I have a multithreaded app that uses a SQLite DB for persistent storage. The application uses one persistent connection. It prepares the statements at startup and after each rollback. It's also using journal_model=WAL
to help with the concurrent access.
I'm finding that when my listUsers()
function is called concurrently that occasionally the results seem to leak between calls. I know there's 100 users but sometimes the results are 100+ and I think it's because the sqlite3_step
on one thread is pulling results from the sqlite3_step
that could have been called on another thread.
Is that possible?
Also, I've tried wrapping the listUsers()
in a transaction but occasionally it will throw errors that a transaction is being started inside another transaction. Again, I think this is because two threads are sharing the same DB connection.
Is there a common solution to this issue? One connection per thread?
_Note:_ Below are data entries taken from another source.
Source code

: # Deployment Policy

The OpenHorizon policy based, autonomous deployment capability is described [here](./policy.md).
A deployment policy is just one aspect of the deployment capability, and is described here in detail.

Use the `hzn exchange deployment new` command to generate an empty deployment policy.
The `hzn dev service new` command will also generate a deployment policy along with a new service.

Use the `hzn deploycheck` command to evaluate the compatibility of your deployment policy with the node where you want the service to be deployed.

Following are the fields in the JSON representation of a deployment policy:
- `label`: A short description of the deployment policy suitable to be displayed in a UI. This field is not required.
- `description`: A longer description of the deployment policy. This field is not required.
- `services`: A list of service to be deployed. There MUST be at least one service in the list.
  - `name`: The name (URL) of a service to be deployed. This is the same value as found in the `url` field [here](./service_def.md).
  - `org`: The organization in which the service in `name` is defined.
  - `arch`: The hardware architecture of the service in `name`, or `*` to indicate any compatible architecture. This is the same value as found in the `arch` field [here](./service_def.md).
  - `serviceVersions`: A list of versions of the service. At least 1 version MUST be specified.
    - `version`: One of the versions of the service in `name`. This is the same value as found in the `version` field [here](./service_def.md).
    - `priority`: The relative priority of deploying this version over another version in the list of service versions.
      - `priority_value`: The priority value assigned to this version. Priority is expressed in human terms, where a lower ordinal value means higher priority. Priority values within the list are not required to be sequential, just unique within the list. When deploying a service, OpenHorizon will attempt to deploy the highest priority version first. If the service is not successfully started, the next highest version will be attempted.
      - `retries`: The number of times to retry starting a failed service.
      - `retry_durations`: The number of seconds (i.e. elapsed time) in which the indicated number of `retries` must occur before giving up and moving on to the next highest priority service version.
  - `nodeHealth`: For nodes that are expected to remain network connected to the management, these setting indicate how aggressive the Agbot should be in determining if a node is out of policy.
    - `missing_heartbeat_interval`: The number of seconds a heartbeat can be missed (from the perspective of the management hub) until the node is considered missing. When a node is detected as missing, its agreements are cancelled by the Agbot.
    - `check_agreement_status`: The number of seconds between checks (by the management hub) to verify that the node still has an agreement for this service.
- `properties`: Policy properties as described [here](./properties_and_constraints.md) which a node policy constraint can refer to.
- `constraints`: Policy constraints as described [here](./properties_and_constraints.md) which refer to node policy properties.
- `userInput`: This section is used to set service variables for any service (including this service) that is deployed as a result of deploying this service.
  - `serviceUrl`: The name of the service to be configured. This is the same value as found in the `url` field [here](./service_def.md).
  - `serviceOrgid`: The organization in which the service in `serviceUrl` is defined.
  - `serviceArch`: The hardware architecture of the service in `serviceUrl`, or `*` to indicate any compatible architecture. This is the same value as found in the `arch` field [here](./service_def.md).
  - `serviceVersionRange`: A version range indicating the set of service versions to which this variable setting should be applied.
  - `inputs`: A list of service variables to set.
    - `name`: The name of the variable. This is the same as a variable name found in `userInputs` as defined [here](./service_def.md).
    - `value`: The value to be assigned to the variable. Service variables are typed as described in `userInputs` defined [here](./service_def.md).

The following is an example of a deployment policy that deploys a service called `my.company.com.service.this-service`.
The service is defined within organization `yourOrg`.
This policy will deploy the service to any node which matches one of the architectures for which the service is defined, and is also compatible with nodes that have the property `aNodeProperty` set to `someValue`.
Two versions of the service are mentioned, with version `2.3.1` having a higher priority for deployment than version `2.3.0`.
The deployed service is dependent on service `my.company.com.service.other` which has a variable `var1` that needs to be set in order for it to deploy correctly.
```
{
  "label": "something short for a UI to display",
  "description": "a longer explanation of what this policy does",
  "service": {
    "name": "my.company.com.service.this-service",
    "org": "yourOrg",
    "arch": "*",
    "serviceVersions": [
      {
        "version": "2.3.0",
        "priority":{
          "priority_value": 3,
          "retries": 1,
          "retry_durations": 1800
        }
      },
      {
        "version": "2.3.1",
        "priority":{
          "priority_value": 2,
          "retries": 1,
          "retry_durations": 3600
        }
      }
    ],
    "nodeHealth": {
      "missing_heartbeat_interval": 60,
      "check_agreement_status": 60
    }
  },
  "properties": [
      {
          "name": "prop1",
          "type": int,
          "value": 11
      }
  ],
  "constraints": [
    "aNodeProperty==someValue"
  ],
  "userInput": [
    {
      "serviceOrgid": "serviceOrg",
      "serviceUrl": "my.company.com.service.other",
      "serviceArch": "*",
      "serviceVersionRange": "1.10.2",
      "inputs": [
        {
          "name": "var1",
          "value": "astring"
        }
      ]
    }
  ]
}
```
I'm not so concerned with the occasional locked database or long waits, it's just invalid results that are worrisome.
If it's helpful, my listUsers()
looks like
std::vector<User> listUsers()
{
char* err = 0;
auto users = std::vector<User>();
sqlite3_reset(list_user_stmt);
beginTransaction();
while (SQLITE_ROW == sqlite3_step(list_user_stmt))
{
auto id = sqlite3_column_int(list_user_stmt, 0);
auto name = sqlite3_column_text(list_user_stmt, 1);
users.push_back(User{id, name});
}
commitTransaction();
return users;
}
You can not use the same connection from multiple threads simultaneously. SQLite the database is safe for concurrent access, but a single connection is not (well as far as I know it will be 'thread safe' in the sense that it's not actually going to corrupt any data, but it will not behave like you'd want in this case – in particular there is no transaction isolation across a single connection, as that doesn't really make any sense). If you do need to access the thread from multiple threads at the same time, you either put a mutex on the connection and only have one thread access the database at any one time (usually not needed for SQLite, but if e.g. you cache some results at application level you might need to do that to keep your cached view consistent), have a connection per thread or use a connection pool as a reasonable middle ground if you have a lot of threads.